* [REQUIREMENT]:
Reproduce every record below word for word and include no pictures.

* [MATERIAL PROVIDED]:

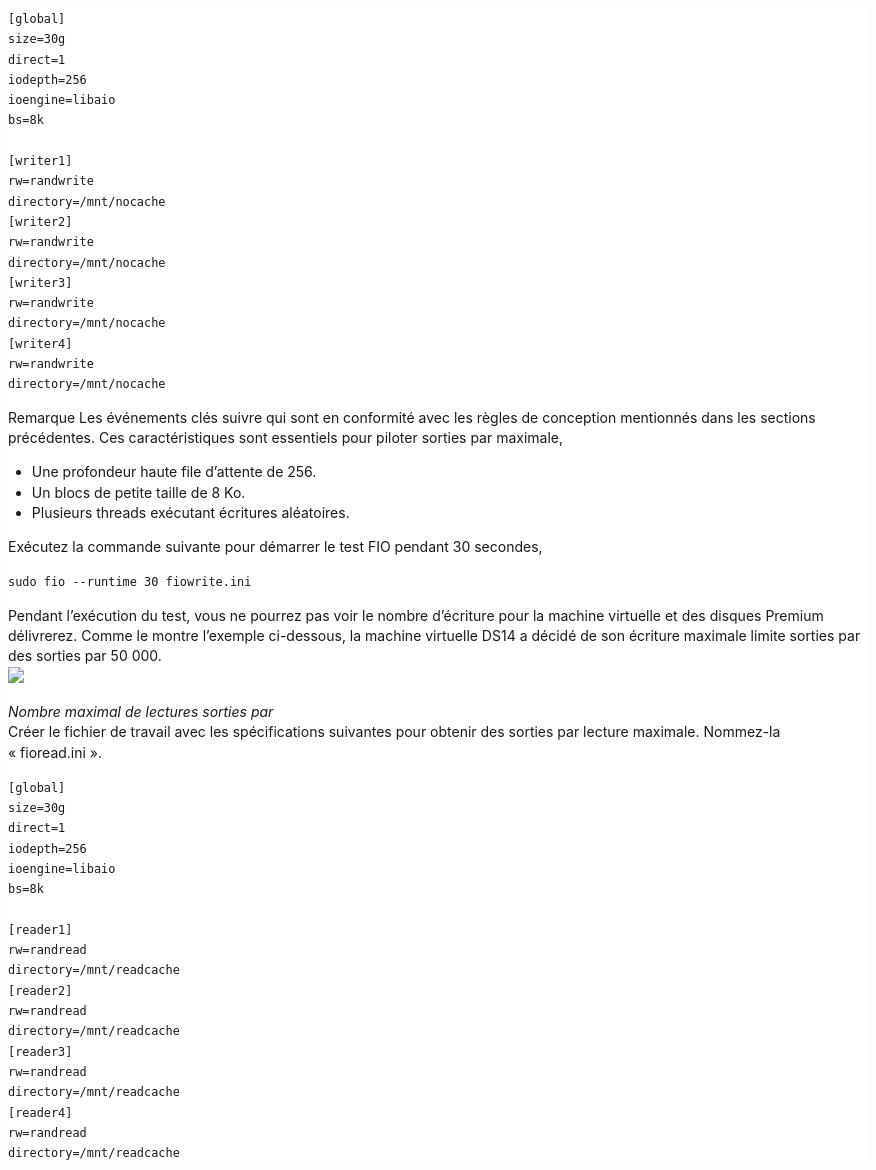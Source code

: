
 ```
[global]
size=30g
direct=1
iodepth=256
ioengine=libaio
bs=8k

[writer1]
rw=randwrite
directory=/mnt/nocache
[writer2]
rw=randwrite
directory=/mnt/nocache
[writer3]
rw=randwrite
directory=/mnt/nocache
[writer4]
rw=randwrite
directory=/mnt/nocache
```

Remarque Les événements clés suivre qui sont en conformité avec les règles de conception mentionnés dans les sections précédentes. Ces caractéristiques sont essentiels pour piloter sorties par maximale,  
-   Une profondeur haute file d’attente de 256.  
-   Un blocs de petite taille de 8 Ko.  
-   Plusieurs threads exécutant écritures aléatoires.

Exécutez la commande suivante pour démarrer le test FIO pendant 30 secondes,  

    sudo fio --runtime 30 fiowrite.ini

Pendant l’exécution du test, vous ne pourrez pas voir le nombre d’écriture pour la machine virtuelle et des disques Premium délivrerez. Comme le montre l’exemple ci-dessous, la machine virtuelle DS14 a décidé de son écriture maximale limite sorties par des sorties par 50 000.  
    ![](media/storage-premium-storage-performance/image11.png)

*Nombre maximal de lectures sorties par*  
Créer le fichier de travail avec les spécifications suivantes pour obtenir des sorties par lecture maximale. Nommez-la « fioread.ini ».

```
[global]
size=30g
direct=1
iodepth=256
ioengine=libaio
bs=8k

[reader1]
rw=randread
directory=/mnt/readcache
[reader2]
rw=randread
directory=/mnt/readcache
[reader3]
rw=randread
directory=/mnt/readcache
[reader4]
rw=randread
directory=/mnt/readcache
```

* [WRITTEN ANSWER]:
Source code

:
 ```
[global]
size=30g
direct=1
iodepth=256
ioengine=libaio
bs=8k

[writer1]
rw=randwrite
directory=/mnt/nocache
[writer2]
rw=randwrite
directory=/mnt/nocache
[writer3]
rw=randwrite
directory=/mnt/nocache
[writer4]
rw=randwrite
directory=/mnt/nocache
```

Remarque Les événements clés suivre qui sont en conformité avec les règles de conception mentionnés dans les sections précédentes. Ces caractéristiques sont essentiels pour piloter sorties par maximale,  
-   Une profondeur haute file d’attente de 256.  
-   Un blocs de petite taille de 8 Ko.  
-   Plusieurs threads exécutant écritures aléatoires.

Exécutez la commande suivante pour démarrer le test FIO pendant 30 secondes,  

    sudo fio --runtime 30 fiowrite.ini

Pendant l’exécution du test, vous ne pourrez pas voir le nombre d’écriture pour la machine virtuelle et des disques Premium délivrerez. Comme le montre l’exemple ci-dessous, la machine virtuelle DS14 a décidé de son écriture maximale limite sorties par des sorties par 50 000.  
    ![](media/storage-premium-storage-performance/image11.png)

*Nombre maximal de lectures sorties par*  
Créer le fichier de travail avec les spécifications suivantes pour obtenir des sorties par lecture maximale. Nommez-la « fioread.ini ».

```
[global]
size=30g
direct=1
iodepth=256
ioengine=libaio
bs=8k

[reader1]
rw=randread
directory=/mnt/readcache
[reader2]
rw=randread
directory=/mnt/readcache
[reader3]
rw=randread
directory=/mnt/readcache
[reader4]
rw=randread
directory=/mnt/readcache
```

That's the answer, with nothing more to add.